(Extracted records)
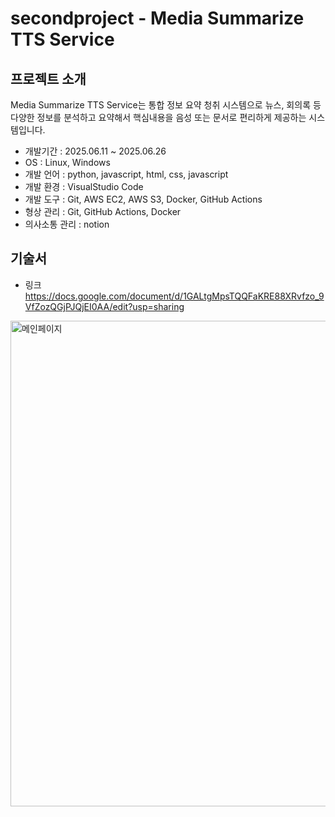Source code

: # secondproject - Media Summarize TTS Service

## 프로젝트 소개
Media Summarize TTS Service는 통합 정보 요약 청취 시스템으로 뉴스, 회의록 등 다양한 정보를 분석하고 요약해서 핵심내용을 음성 또는 문서로 편리하게 제공하는 시스템입니다. 

+ 개발기간 : 2025.06.11 ~ 2025.06.26
+ OS : Linux, Windows
+ 개발 언어 : python, javascript, html, css, javascript
+ 개발 환경 : VisualStudio Code
+ 개발 도구 : Git, AWS EC2, AWS S3, Docker, GitHub Actions
+ 형상 관리 : Git, GitHub Actions, Docker
+ 의사소통 관리 : notion


## 기술서
+ 링크 https://docs.google.com/document/d/1GALtgMpsTQQFaKRE88XRvfzo_9VfZozQGjPJQjEI0AA/edit?usp=sharing

<img width="1567" height="777" alt="메인페이지" src="https://github.com/user-attachments/assets/f1545b5a-6aa8-402f-a8af-04ae75f8e29c" />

What is required: The records are to be retyped in full and exactly, with no image carried over.

Written answer:
Source code

: # secondproject - Media Summarize TTS Service

## 프로젝트 소개
Media Summarize TTS Service는 통합 정보 요약 청취 시스템으로 뉴스, 회의록 등 다양한 정보를 분석하고 요약해서 핵심내용을 음성 또는 문서로 편리하게 제공하는 시스템입니다. 

+ 개발기간 : 2025.06.11 ~ 2025.06.26
+ OS : Linux, Windows
+ 개발 언어 : python, javascript, html, css, javascript
+ 개발 환경 : VisualStudio Code
+ 개발 도구 : Git, AWS EC2, AWS S3, Docker, GitHub Actions
+ 형상 관리 : Git, GitHub Actions, Docker
+ 의사소통 관리 : notion


## 기술서
+ 링크 https://docs.google.com/document/d/1GALtgMpsTQQFaKRE88XRvfzo_9VfZozQGjPJQjEI0AA/edit?usp=sharing

<img width="1567" height="777" alt="메인페이지" src="https://github.com/user-attachments/assets/f1545b5a-6aa8-402f-a8af-04ae75f8e29c" />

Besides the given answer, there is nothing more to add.